▸ Exercise prompt
Take every line containing "this" out of the records.

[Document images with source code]
--- START ---

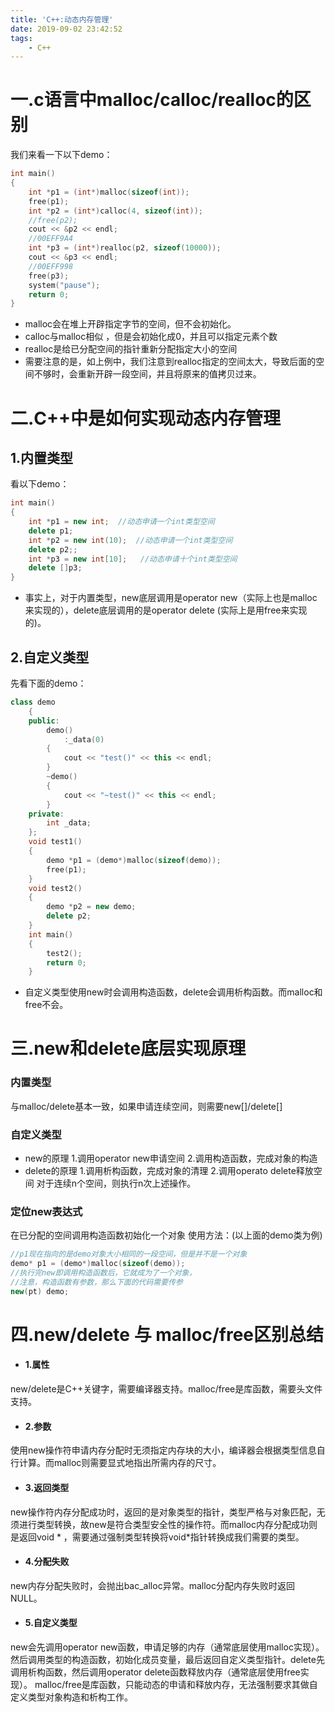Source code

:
 ```yaml
---
title: 'C++:动态内存管理'
date: 2019-09-02 23:42:52
tags:
    - C++
---
```


# 一.c语言中malloc/calloc/realloc的区别
我们来看一下以下demo：
<!--more-->
```cpp
int main()
{
	int *p1 = (int*)malloc(sizeof(int));
	free(p1);
	int *p2 = (int*)calloc(4, sizeof(int));
	//free(p2);
	cout << &p2 << endl;
	//00EFF9A4
	int *p3 = (int*)realloc(p2, sizeof(10000));
	cout << &p3 << endl;
	//00EFF998
	free(p3);
	system("pause");
	return 0;
}

```
- malloc会在堆上开辟指定字节的空间，但不会初始化。
- calloc与malloc相似 ，但是会初始化成0，并且可以指定元素个数
- realloc是给已分配空间的指针重新分配指定大小的空间
- 需要注意的是，如上例中，我们注意到realloc指定的空间太大，导致后面的空间不够时，会重新开辟一段空间，并且将原来的值拷贝过来。

# 二.C++中是如何实现动态内存管理
## 1.内置类型
看以下demo：

```cpp
int main()
{
	int *p1 = new int;  //动态申请一个int类型空间
	delete p1;
	int *p2 = new int(10);  //动态申请一个int类型空间
	delete p2;;
	int *p3 = new int[10];   //动态申请十个int类型空间
	delete []p3;
}
```
- 事实上，对于内置类型，new底层调用是operator new（实际上也是malloc来实现的），delete底层调用的是operator delete (实际上是用free来实现的)。
## 2.自定义类型
先看下面的demo：

```cpp
class demo
	{
	public:
		demo()
			:_data(0)
		{
			cout << "test()" << this << endl;
		}
		~demo()
		{
			cout << "~test()" << this << endl;
		}
	private:
		int _data;
	};
	void test1()
	{
		demo *p1 = (demo*)malloc(sizeof(demo));
		free(p1);
	}
	void test2()
	{
		demo *p2 = new demo;
		delete p2;
	}
	int main()
	{
		test2();
		return 0;
	}
```
- 自定义类型使用new时会调用构造函数，delete会调用析构函数。而malloc和free不会。

# 三.new和delete底层实现原理
  ###   内置类型
与malloc/delete基本一致，如果申请连续空间，则需要new[]/delete[]
### 自定义类型
- new的原理
1.调用operator new申请空间
2.调用构造函数，完成对象的构造
- delete的原理
1.调用析构函数，完成对象的清理
2.调用operato delete释放空间
对于连续n个空间，则执行n次上述操作。
### 定位new表达式
在已分配的空间调用构造函数初始化一个对象
使用方法：(以上面的demo类为例)

```cpp
//p1现在指向的是demo对象大小相同的一段空间，但是并不是一个对象
demo* p1 = (demo*)malloc(sizeof(demo));
//执行完new即调用构造函数后，它就成为了一个对象，
//注意，构造函数有参数，那么下面的代码需要传参
new(pt) demo;
```
# 四.new/delete 与 malloc/free区别总结
-  #### 1.属性
new/delete是C++关键字，需要编译器支持。malloc/free是库函数，需要头文件支持。
 
-  #### 2.参数
使用new操作符申请内存分配时无须指定内存块的大小，编译器会根据类型信息自行计算。而malloc则需要显式地指出所需内存的尺寸。
 
-  #### 3.返回类型
new操作符内存分配成功时，返回的是对象类型的指针，类型严格与对象匹配，无须进行类型转换，故new是符合类型安全性的操作符。而malloc内存分配成功则是返回void * ，需要通过强制类型转换将void*指针转换成我们需要的类型。
 
- #### 4.分配失败
new内存分配失败时，会抛出bac_alloc异常。malloc分配内存失败时返回NULL。
 
-  #### 5.自定义类型
new会先调用operator new函数，申请足够的内存（通常底层使用malloc实现）。然后调用类型的构造函数，初始化成员变量，最后返回自定义类型指针。delete先调用析构函数，然后调用operator delete函数释放内存（通常底层使用free实现）。
malloc/free是库函数，只能动态的申请和释放内存，无法强制要求其做自定义类型对象构造和析构工作。
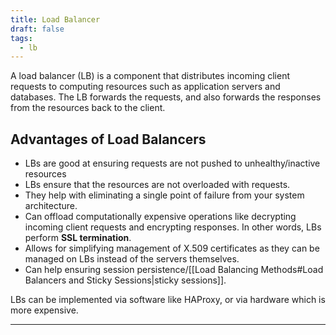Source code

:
 ```yaml
---
title: Load Balancer
draft: false
tags:
  - lb
---
```

A load balancer (LB) is a component that distributes incoming client requests to computing resources such as application servers and databases. The LB forwards the requests, and also forwards the responses from the resources back to the client.

## Advantages of Load Balancers 

- LBs are good at ensuring requests are not pushed to unhealthy/inactive resources
- LBs ensure that the resources are not overloaded with requests.
- They help with eliminating a single point of failure from your system architecture.
- Can offload computationally expensive operations like decrypting incoming client requests and encrypting responses. In other words, LBs perform **SSL termination**.
- Allows for simplifying management of X.509 certificates as they can be managed on LBs instead of the servers themselves.
- Can help ensuring session persistence/[[Load Balancing Methods#Load Balancers and Sticky Sessions|sticky sessions]].

LBs can be implemented via software like HAProxy, or via hardware which is more expensive.

---


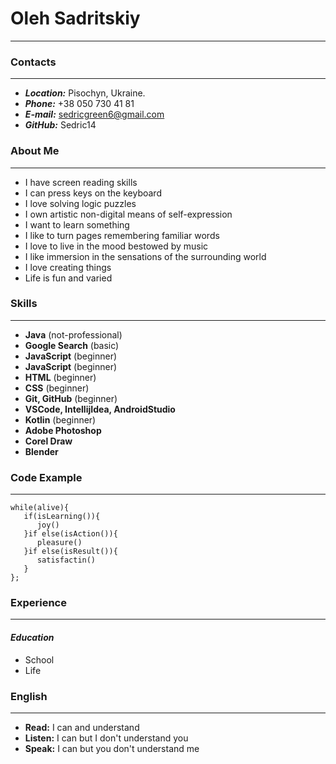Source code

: # Oleh Sadritskiy
---

### Contacts
---
* ***Location:*** Pisochyn, Ukraine.
* ***Phone:*** +38 050 730 41 81
* ***E-mail:*** sedricgreen6@gmail.com
* ***GitHub:*** Sedric14

### About Me
---
* I have screen reading skills
* I can press keys on the keyboard
* I love solving logic puzzles
* I own artistic non-digital means of self-expression
* I want to learn something
* I like to turn pages remembering familiar words
* I love to live in the mood bestowed by music
* I like immersion in the sensations of the surrounding world
* I love creating things
* Life is fun and varied

### Skills
---
* **Java** (not-professional)
* **Google Search** (basic)
* **JavaScript** (beginner)
* **JavaScript** (beginner)
* **HTML** (beginner)
* **CSS** (beginner)
* **Git, GitHub** (beginner)
* **VSCode, IntellijIdea, AndroidStudio**
* **Kotlin** (beginner)
* **Adobe Photoshop**
* **Corel Draw**
* **Blender**

### Code Example
---
```
while(alive){
   if(isLearning()){
      joy()
   }if else(isAction()){
      pleasure()
   }if else(isResult()){
      satisfactin()
   }
};
```
### Experience
---
 #### ***Education***
* School
* Life

### English
---
* **Read:** I can and understand
* **Listen:** I can but I don't understand you
* **Speak:** I can but you don't understand me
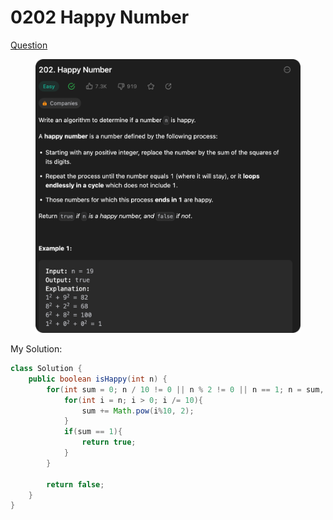 # 0202 Happy Number

[Question](https://leetcode.com/problems/happy-number/description/?envType=study-plan\&id=algorithm-ii)

<figure><img src="../.gitbook/assets/image (5) (4) (1).png" alt=""><figcaption></figcaption></figure>



My Solution:

```java
class Solution {
    public boolean isHappy(int n) {
        for(int sum = 0; n / 10 != 0 || n % 2 != 0 || n == 1; n = sum, sum = 0){
            for(int i = n; i > 0; i /= 10){
                sum += Math.pow(i%10, 2);
            }
            if(sum == 1){
                return true;
            }
        }

        return false;
    }
}
```

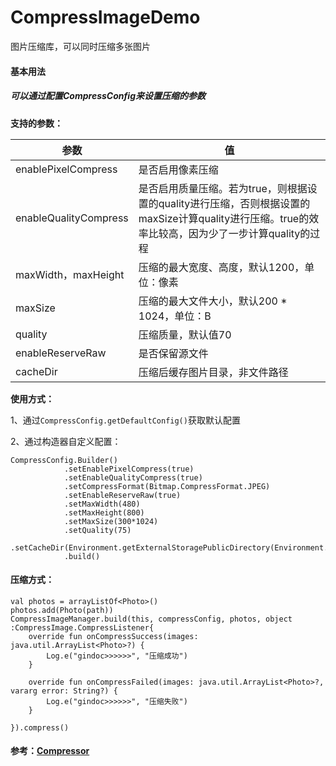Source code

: # CompressImageDemo
图片压缩库，可以同时压缩多张图片

#### 基本用法

##### 可以通过配置CompressConfig来设置压缩的参数

__支持的参数：__

参数|值
-|-
enablePixelCompress		|	是否启用像素压缩
enableQualityCompress	|	是否启用质量压缩。若为true，则根据设置的quality进行压缩，否则根据设置的maxSize计算quality进行压缩。true的效率比较高，因为少了一步计算quality的过程
maxWidth，maxHeight		|	压缩的最大宽度、高度，默认1200，单位：像素
maxSize					|	压缩的最大文件大小，默认200 * 1024，单位：B
quality					|	压缩质量，默认值70
enableReserveRaw		|	是否保留源文件
cacheDir				|	压缩后缓存图片目录，非文件路径

__使用方式：__

1、通过`CompressConfig.getDefaultConfig()`获取默认配置

2、通过构造器自定义配置：
```
CompressConfig.Builder()
            .setEnablePixelCompress(true)
            .setEnableQualityCompress(true)
            .setCompressFormat(Bitmap.CompressFormat.JPEG)
            .setEnableReserveRaw(true)
            .setMaxWidth(480)
            .setMaxHeight(800)
            .setMaxSize(300*1024)
            .setQuality(75)
            .setCacheDir(Environment.getExternalStoragePublicDirectory(Environment.DIRECTORY_PICTURES).absolutePath)
            .build()
```


#### 压缩方式：

```
val photos = arrayListOf<Photo>()
photos.add(Photo(path))
CompressImageManager.build(this, compressConfig, photos, object :CompressImage.CompressListener{
    override fun onCompressSuccess(images: java.util.ArrayList<Photo>?) {
        Log.e("gindoc>>>>>>", "压缩成功")
    }

    override fun onCompressFailed(images: java.util.ArrayList<Photo>?, vararg error: String?) {
		Log.e("gindoc>>>>>>", "压缩失败")
    }

}).compress()
```

#### 参考：[Compressor](https://github.com/zetbaitsu/Compressor)

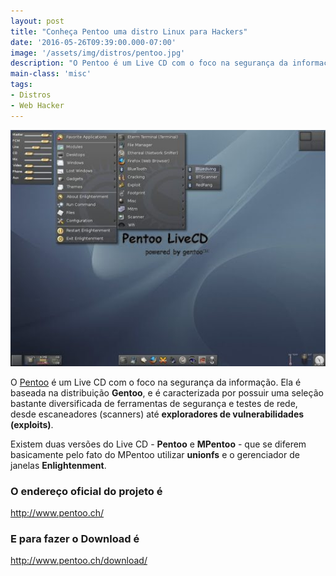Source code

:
 ```yaml
---
layout: post
title: "Conheça Pentoo uma distro Linux para Hackers"
date: '2016-05-26T09:39:00.000-07:00'
image: '/assets/img/distros/pentoo.jpg'
description: "O Pentoo é um Live CD com o foco na segurança da informação."
main-class: 'misc'
tags:
- Distros
- Web Hacker
---
```


<script>window.location = "http://terminalroot.com.br/2018/02/como-instalar-o-pentoo-um-gentoo-para-pentest.html";</script>

![Conheça Pentoo uma distro Linux para Hackers](/assets/img/distros/pentoo.jpg "Conheça Pentoo uma distro Linux para Hackers")

O [Pentoo](http://www.pentoo.ch/) é um Live CD com o foco na segurança da informação. Ela é baseada na distribuição __Gentoo__, e é caracterizada por possuir uma seleção bastante diversificada de ferramentas de segurança e testes de rede, desde escaneadores (scanners) até __exploradores de vulnerabilidades (exploits)__.

Existem duas versões do Live CD - __Pentoo__ e __MPentoo__ - que se diferem basicamente pelo fato do MPentoo utilizar __unionfs__ e o gerenciador de janelas __Enlightenment__.

### O endereço oficial do projeto é
<http://www.pentoo.ch/>

### E para fazer o Download é
<http://www.pentoo.ch/download/>
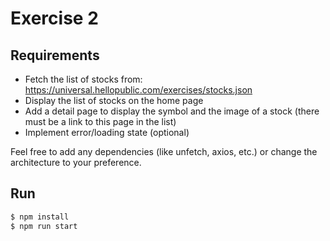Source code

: # Exercise 2

## Requirements

- Fetch the list of stocks from: https://universal.hellopublic.com/exercises/stocks.json
- Display the list of stocks on the home page
- Add a detail page to display the symbol and the image of a stock (there must be a link to this page in the list)
- Implement error/loading state (optional)

Feel free to add any dependencies (like unfetch, axios, etc.) or change the architecture to your preference.

## Run

```bash
$ npm install
$ npm run start
```
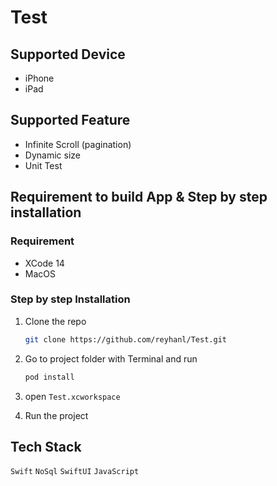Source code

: # Test


## Supported Device
- iPhone
- iPad

## Supported Feature
- Infinite Scroll (pagination)
- Dynamic size 
- Unit Test

## Requirement to build App & Step by step installation

### Requirement
- XCode 14
- MacOS

### Step by step Installation
1. Clone the repo
   ```sh
   git clone https://github.com/reyhanl/Test.git
   ```
2. Go to project folder with Terminal and run
   ```sh
   pod install
   ```
3. open `Test.xcworkspace`

4. Run the project




## Tech Stack 
`Swift` `NoSql` `SwiftUI` `JavaScript`
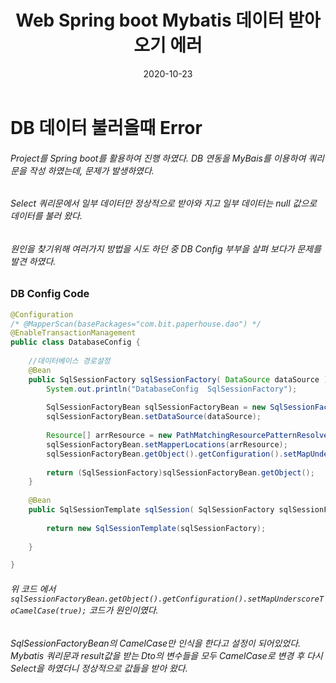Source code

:﻿---
layout: post
title:  "Web Spring boot Mybatis 데이터 받아오기 에러"
date:   2020-10-23
categories: [web]
---

# DB 데이터 불러올때 Error

###### Project를 Spring boot를 활용하여 진행 하였다. DB 연동을 MyBais를 이용하여 쿼리문을 작성 하였는데, 문제가 발생하였다.

###### Select 쿼리문에서 일부 데이터만 정상적으로 받아와 지고 일부 데이터는 null 값으로 데이터를 불러 왔다.

###### 원인을 찾기위해 여러가지 방법을 시도 하던 중  DB Config 부부을 살펴 보다가 문제를 발견 하였다.

###  DB Config Code
```java
@Configuration
/* @MapperScan(basePackages="com.bit.paperhouse.dao") */
@EnableTransactionManagement
public class DatabaseConfig {
	
	//데이터베이스 경로설정
	@Bean
	public SqlSessionFactory sqlSessionFactory( DataSource dataSource ) throws Exception {
		System.out.println("DatabaseConfig  SqlSessionFactory");
		
		SqlSessionFactoryBean sqlSessionFactoryBean = new SqlSessionFactoryBean();
		sqlSessionFactoryBean.setDataSource(dataSource);
		
		Resource[] arrResource = new PathMatchingResourcePatternResolver().getResources("classpath:mapper/*.xml");
		sqlSessionFactoryBean.setMapperLocations(arrResource);
		sqlSessionFactoryBean.getObject().getConfiguration().setMapUnderscoreToCamelCase(true);
		
		return (SqlSessionFactory)sqlSessionFactoryBean.getObject();
	}
	
	@Bean
	public SqlSessionTemplate sqlSession( SqlSessionFactory sqlSessionFactory) {
		
		return new SqlSessionTemplate(sqlSessionFactory);
		
	}

}
```
###### 위 코드 에서 `sqlSessionFactoryBean.getObject().getConfiguration().setMapUnderscoreToCamelCase(true);` 코드가 원인이였다. 

###### SqlSessionFactoryBean의 CamelCase만 인식을 한다고 설정이 되어있었다.  Mybatis 쿼리문과 result값을 받는 Dto의 변수들을 모두 CamelCase로 변경 후 다시 Select을 하였더니 정상적으로 값들을 받아 왔다.

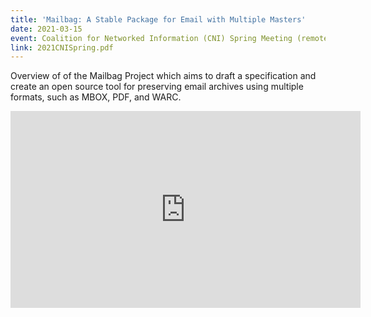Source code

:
 ```yaml
---
title: 'Mailbag: A Stable Package for Email with Multiple Masters'
date: 2021-03-15
event: Coalition for Networked Information (CNI) Spring Meeting (remote)
link: 2021CNISpring.pdf
---
```

Overview of of the Mailbag Project which aims to draft a specification and create an open source tool for preserving email archives using multiple formats, such as MBOX, PDF, and WARC.

<iframe width="560" height="315" src="https://www.youtube.com/embed/e3hKBLLTi0k?start=535" frameborder="0" allow="accelerometer; autoplay; clipboard-write; encrypted-media; gyroscope; picture-in-picture" allowfullscreen></iframe>
<div class="float:clear;"/>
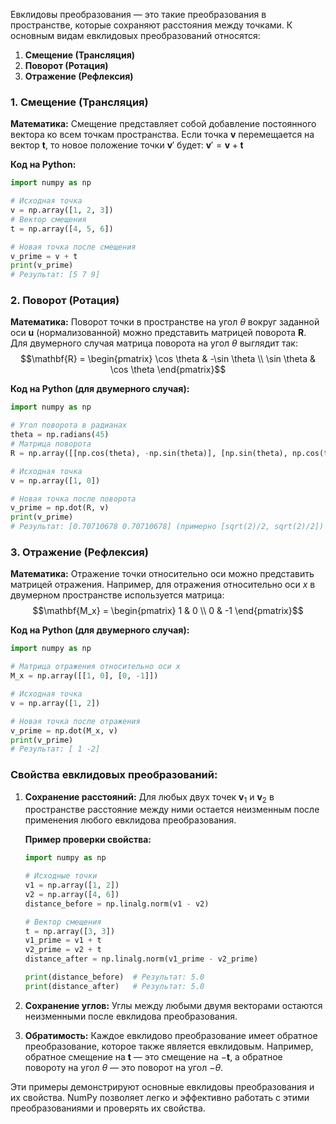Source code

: Евклидовы преобразования — это такие преобразования в пространстве, которые сохраняют расстояния между точками. К основным видам евклидовых преобразований относятся:

1. **Смещение (Трансляция)**
2. **Поворот (Ротация)**
3. **Отражение (Рефлексия)**

### 1. Смещение (Трансляция)

**Математика:**
Смещение представляет собой добавление постоянного вектора ко всем точкам пространства. Если точка $\mathbf{v}$ перемещается на вектор $\mathbf{t}$, то новое положение точки $\mathbf{v}'$ будет:
$\mathbf{v}' = \mathbf{v} + \mathbf{t}$

**Код на Python:**
```python
import numpy as np

# Исходная точка
v = np.array([1, 2, 3])
# Вектор смещения
t = np.array([4, 5, 6])

# Новая точка после смещения
v_prime = v + t
print(v_prime)
# Результат: [5 7 9]
```

### 2. Поворот (Ротация)

**Математика:**
Поворот точки в пространстве на угол $\theta$ вокруг заданной оси $\mathbf{u}$ (нормализованной) можно представить матрицей поворота $\mathbf{R}$. Для двумерного случая матрица поворота на угол $\theta$ выглядит так:
$$\mathbf{R} = \begin{pmatrix}
\cos \theta & -\sin \theta \\
\sin \theta & \cos \theta
\end{pmatrix}$$

**Код на Python (для двумерного случая):**
```python
import numpy as np

# Угол поворота в радианах
theta = np.radians(45)
# Матрица поворота
R = np.array([[np.cos(theta), -np.sin(theta)], [np.sin(theta), np.cos(theta)]])

# Исходная точка
v = np.array([1, 0])

# Новая точка после поворота
v_prime = np.dot(R, v)
print(v_prime)
# Результат: [0.70710678 0.70710678] (примерно [sqrt(2)/2, sqrt(2)/2])
```

### 3. Отражение (Рефлексия)

**Математика:**
Отражение точки относительно оси можно представить матрицей отражения. Например, для отражения относительно оси $x$ в двумерном пространстве используется матрица:
$$\mathbf{M_x} = \begin{pmatrix}
1 & 0 \\
0 & -1
\end{pmatrix}$$

**Код на Python (для двумерного случая):**
```python
import numpy as np

# Матрица отражения относительно оси x
M_x = np.array([[1, 0], [0, -1]])

# Исходная точка
v = np.array([1, 2])

# Новая точка после отражения
v_prime = np.dot(M_x, v)
print(v_prime)
# Результат: [ 1 -2]
```

### Свойства евклидовых преобразований:

1. **Сохранение расстояний:**
   Для любых двух точек $\mathbf{v}_1$ и $\mathbf{v}_2$ в пространстве расстояние между ними остается неизменным после применения любого евклидова преобразования.
   
   **Пример проверки свойства:**
   ```python
   import numpy as np

   # Исходные точки
   v1 = np.array([1, 2])
   v2 = np.array([4, 6])
   distance_before = np.linalg.norm(v1 - v2)

   # Вектор смещения
   t = np.array([3, 3])
   v1_prime = v1 + t
   v2_prime = v2 + t
   distance_after = np.linalg.norm(v1_prime - v2_prime)

   print(distance_before)  # Результат: 5.0
   print(distance_after)   # Результат: 5.0
   ```

2. **Сохранение углов:**
   Углы между любыми двумя векторами остаются неизменными после евклидова преобразования.

3. **Обратимость:**
   Каждое евклидово преобразование имеет обратное преобразование, которое также является евклидовым. Например, обратное смещение на $\mathbf{t}$ — это смещение на $-\mathbf{t}$, а обратное повороту на угол $\theta$ — это поворот на угол $-\theta$.

Эти примеры демонстрируют основные евклидовы преобразования и их свойства. NumPy позволяет легко и эффективно работать с этими преобразованиями и проверять их свойства.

--- END ---

▸ Reply to the task
			cout << "test()" << this << endl;
			cout << "~test()" << this << endl;
CompressImageManager.build(this, compressConfig, photos, object :CompressImage.CompressListener{
- Add a detail page to display the symbol and the image of a stock (there must be a link to this page in the list)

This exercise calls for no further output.